» Study material

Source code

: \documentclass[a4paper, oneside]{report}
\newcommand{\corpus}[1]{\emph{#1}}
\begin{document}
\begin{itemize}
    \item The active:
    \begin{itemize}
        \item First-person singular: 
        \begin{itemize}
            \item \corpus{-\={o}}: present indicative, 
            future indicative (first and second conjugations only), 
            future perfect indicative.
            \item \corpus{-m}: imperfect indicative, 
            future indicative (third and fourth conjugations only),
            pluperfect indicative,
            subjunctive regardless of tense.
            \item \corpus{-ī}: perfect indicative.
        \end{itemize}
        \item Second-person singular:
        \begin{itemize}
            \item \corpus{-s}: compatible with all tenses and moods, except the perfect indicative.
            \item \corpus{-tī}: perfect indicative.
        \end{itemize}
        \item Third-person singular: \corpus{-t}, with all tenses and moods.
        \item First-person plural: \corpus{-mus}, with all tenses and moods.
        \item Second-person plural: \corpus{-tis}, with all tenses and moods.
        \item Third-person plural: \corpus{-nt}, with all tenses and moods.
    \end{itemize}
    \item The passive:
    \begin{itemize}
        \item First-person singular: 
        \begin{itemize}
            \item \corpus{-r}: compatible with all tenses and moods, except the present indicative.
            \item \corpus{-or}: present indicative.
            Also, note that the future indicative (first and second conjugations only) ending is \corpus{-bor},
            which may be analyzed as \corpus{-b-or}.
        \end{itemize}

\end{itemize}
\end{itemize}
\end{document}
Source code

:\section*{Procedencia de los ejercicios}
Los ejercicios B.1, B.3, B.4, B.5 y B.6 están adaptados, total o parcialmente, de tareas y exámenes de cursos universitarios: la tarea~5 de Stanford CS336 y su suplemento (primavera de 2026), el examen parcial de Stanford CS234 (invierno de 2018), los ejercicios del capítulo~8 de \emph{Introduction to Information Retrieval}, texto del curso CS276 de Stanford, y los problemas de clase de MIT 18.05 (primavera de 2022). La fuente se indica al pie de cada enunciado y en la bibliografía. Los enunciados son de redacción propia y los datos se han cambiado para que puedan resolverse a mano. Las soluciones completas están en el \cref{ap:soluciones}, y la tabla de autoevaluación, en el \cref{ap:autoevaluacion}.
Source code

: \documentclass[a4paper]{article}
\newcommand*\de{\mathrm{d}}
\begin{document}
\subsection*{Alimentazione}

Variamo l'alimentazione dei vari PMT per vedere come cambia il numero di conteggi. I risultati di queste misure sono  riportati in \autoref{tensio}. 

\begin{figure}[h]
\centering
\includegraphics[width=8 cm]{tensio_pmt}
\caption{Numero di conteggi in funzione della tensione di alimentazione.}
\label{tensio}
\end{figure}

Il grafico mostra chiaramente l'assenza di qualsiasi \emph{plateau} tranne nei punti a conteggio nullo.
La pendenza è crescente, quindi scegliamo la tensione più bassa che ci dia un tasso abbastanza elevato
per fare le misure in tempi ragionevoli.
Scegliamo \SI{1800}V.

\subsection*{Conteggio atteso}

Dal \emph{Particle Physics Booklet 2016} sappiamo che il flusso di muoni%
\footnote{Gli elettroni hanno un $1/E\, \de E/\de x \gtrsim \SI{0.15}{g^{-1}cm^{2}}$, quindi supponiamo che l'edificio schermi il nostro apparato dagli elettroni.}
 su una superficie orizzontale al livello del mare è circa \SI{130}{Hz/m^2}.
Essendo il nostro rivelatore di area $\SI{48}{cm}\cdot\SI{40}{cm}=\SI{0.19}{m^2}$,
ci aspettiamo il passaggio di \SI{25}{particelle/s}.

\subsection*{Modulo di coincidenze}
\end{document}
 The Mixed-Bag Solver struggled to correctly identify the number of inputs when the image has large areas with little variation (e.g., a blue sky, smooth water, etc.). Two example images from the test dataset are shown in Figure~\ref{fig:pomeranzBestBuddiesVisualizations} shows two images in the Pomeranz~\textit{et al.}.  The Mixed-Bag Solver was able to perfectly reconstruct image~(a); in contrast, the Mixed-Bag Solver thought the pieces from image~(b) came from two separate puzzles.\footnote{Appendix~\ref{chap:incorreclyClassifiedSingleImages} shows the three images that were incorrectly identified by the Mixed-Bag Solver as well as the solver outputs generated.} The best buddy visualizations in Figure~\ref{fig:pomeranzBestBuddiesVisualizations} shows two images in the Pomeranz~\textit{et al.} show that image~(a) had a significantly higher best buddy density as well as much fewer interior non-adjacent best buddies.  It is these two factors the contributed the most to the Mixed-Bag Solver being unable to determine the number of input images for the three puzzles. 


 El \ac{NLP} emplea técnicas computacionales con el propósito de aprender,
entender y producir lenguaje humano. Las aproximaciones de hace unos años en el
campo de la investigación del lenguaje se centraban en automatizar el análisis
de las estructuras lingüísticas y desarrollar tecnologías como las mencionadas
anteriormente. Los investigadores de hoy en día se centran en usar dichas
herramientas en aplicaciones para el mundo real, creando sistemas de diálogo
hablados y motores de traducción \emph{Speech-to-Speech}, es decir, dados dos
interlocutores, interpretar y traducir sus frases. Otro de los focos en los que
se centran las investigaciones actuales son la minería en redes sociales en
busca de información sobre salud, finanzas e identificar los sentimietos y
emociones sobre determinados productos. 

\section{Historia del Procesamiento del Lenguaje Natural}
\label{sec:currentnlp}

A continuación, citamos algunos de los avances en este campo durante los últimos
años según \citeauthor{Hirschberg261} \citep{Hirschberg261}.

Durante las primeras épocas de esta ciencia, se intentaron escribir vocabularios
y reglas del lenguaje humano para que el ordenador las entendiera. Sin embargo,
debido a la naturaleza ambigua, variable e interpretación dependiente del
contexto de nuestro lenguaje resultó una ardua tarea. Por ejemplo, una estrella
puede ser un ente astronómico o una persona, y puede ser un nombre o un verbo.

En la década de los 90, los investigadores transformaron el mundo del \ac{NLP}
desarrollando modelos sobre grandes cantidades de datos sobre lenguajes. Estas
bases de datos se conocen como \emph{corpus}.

» Requirement
Write out the data above once more, exactly as it reads.

» Response to the task
Source code

: \documentclass[a4paper, oneside]{report}
\newcommand{\corpus}[1]{\emph{#1}}
\begin{document}
\begin{itemize}
    \item The active:
    \begin{itemize}
        \item First-person singular: 
        \begin{itemize}
            \item \corpus{-\={o}}: present indicative, 
            future indicative (first and second conjugations only), 
            future perfect indicative.
            \item \corpus{-m}: imperfect indicative, 
            future indicative (third and fourth conjugations only),
            pluperfect indicative,
            subjunctive regardless of tense.
            \item \corpus{-ī}: perfect indicative.
        \end{itemize}
        \item Second-person singular:
        \begin{itemize}
            \item \corpus{-s}: compatible with all tenses and moods, except the perfect indicative.
            \item \corpus{-tī}: perfect indicative.
        \end{itemize}
        \item Third-person singular: \corpus{-t}, with all tenses and moods.
        \item First-person plural: \corpus{-mus}, with all tenses and moods.
        \item Second-person plural: \corpus{-tis}, with all tenses and moods.
        \item Third-person plural: \corpus{-nt}, with all tenses and moods.
    \end{itemize}
    \item The passive:
    \begin{itemize}
        \item First-person singular: 
        \begin{itemize}
            \item \corpus{-r}: compatible with all tenses and moods, except the present indicative.
            \item \corpus{-or}: present indicative.
            Also, note that the future indicative (first and second conjugations only) ending is \corpus{-bor},
            which may be analyzed as \corpus{-b-or}.
        \end{itemize}

\end{itemize}
\end{itemize}
\end{document}
Source code

:\section*{Procedencia de los ejercicios}
Los ejercicios B.1, B.3, B.4, B.5 y B.6 están adaptados, total o parcialmente, de tareas y exámenes de cursos universitarios: la tarea~5 de Stanford CS336 y su suplemento (primavera de 2026), el examen parcial de Stanford CS234 (invierno de 2018), los ejercicios del capítulo~8 de \emph{Introduction to Information Retrieval}, texto del curso CS276 de Stanford, y los problemas de clase de MIT 18.05 (primavera de 2022). La fuente se indica al pie de cada enunciado y en la bibliografía. Los enunciados son de redacción propia y los datos se han cambiado para que puedan resolverse a mano. Las soluciones completas están en el \cref{ap:soluciones}, y la tabla de autoevaluación, en el \cref{ap:autoevaluacion}.
Source code

: \documentclass[a4paper]{article}
\newcommand*\de{\mathrm{d}}
\begin{document}
\subsection*{Alimentazione}

Variamo l'alimentazione dei vari PMT per vedere come cambia il numero di conteggi. I risultati di queste misure sono  riportati in \autoref{tensio}. 

\begin{figure}[h]
\centering
\includegraphics[width=8 cm]{tensio_pmt}
\caption{Numero di conteggi in funzione della tensione di alimentazione.}
\label{tensio}
\end{figure}

Il grafico mostra chiaramente l'assenza di qualsiasi \emph{plateau} tranne nei punti a conteggio nullo.
La pendenza è crescente, quindi scegliamo la tensione più bassa che ci dia un tasso abbastanza elevato
per fare le misure in tempi ragionevoli.
Scegliamo \SI{1800}V.

\subsection*{Conteggio atteso}

Dal \emph{Particle Physics Booklet 2016} sappiamo che il flusso di muoni%
\footnote{Gli elettroni hanno un $1/E\, \de E/\de x \gtrsim \SI{0.15}{g^{-1}cm^{2}}$, quindi supponiamo che l'edificio schermi il nostro apparato dagli elettroni.}
 su una superficie orizzontale al livello del mare è circa \SI{130}{Hz/m^2}.
Essendo il nostro rivelatore di area $\SI{48}{cm}\cdot\SI{40}{cm}=\SI{0.19}{m^2}$,
ci aspettiamo il passaggio di \SI{25}{particelle/s}.

\subsection*{Modulo di coincidenze}
\end{document}
 The Mixed-Bag Solver struggled to correctly identify the number of inputs when the image has large areas with little variation (e.g., a blue sky, smooth water, etc.). Two example images from the test dataset are shown in Figure~\ref{fig:pomeranzBestBuddiesVisualizations} shows two images in the Pomeranz~\textit{et al.}.  The Mixed-Bag Solver was able to perfectly reconstruct image~(a); in contrast, the Mixed-Bag Solver thought the pieces from image~(b) came from two separate puzzles.\footnote{Appendix~\ref{chap:incorreclyClassifiedSingleImages} shows the three images that were incorrectly identified by the Mixed-Bag Solver as well as the solver outputs generated.} The best buddy visualizations in Figure~\ref{fig:pomeranzBestBuddiesVisualizations} shows two images in the Pomeranz~\textit{et al.} show that image~(a) had a significantly higher best buddy density as well as much fewer interior non-adjacent best buddies.  It is these two factors the contributed the most to the Mixed-Bag Solver being unable to determine the number of input images for the three puzzles. 


 El \ac{NLP} emplea técnicas computacionales con el propósito de aprender,
entender y producir lenguaje humano. Las aproximaciones de hace unos años en el
campo de la investigación del lenguaje se centraban en automatizar el análisis
de las estructuras lingüísticas y desarrollar tecnologías como las mencionadas
anteriormente. Los investigadores de hoy en día se centran en usar dichas
herramientas en aplicaciones para el mundo real, creando sistemas de diálogo
hablados y motores de traducción \emph{Speech-to-Speech}, es decir, dados dos
interlocutores, interpretar y traducir sus frases. Otro de los focos en los que
se centran las investigaciones actuales son la minería en redes sociales en
busca de información sobre salud, finanzas e identificar los sentimietos y
emociones sobre determinados productos. 

\section{Historia del Procesamiento del Lenguaje Natural}
\label{sec:currentnlp}

A continuación, citamos algunos de los avances en este campo durante los últimos
años según \citeauthor{Hirschberg261} \citep{Hirschberg261}.

Durante las primeras épocas de esta ciencia, se intentaron escribir vocabularios
y reglas del lenguaje humano para que el ordenador las entendiera. Sin embargo,
debido a la naturaleza ambigua, variable e interpretación dependiente del
contexto de nuestro lenguaje resultó una ardua tarea. Por ejemplo, una estrella
puede ser un ente astronómico o una persona, y puede ser un nombre o un verbo.

En la década de los 90, los investigadores transformaron el mundo del \ac{NLP}
desarrollando modelos sobre grandes cantidades de datos sobre lenguajes. Estas
bases de datos se conocen como \emph{corpus}.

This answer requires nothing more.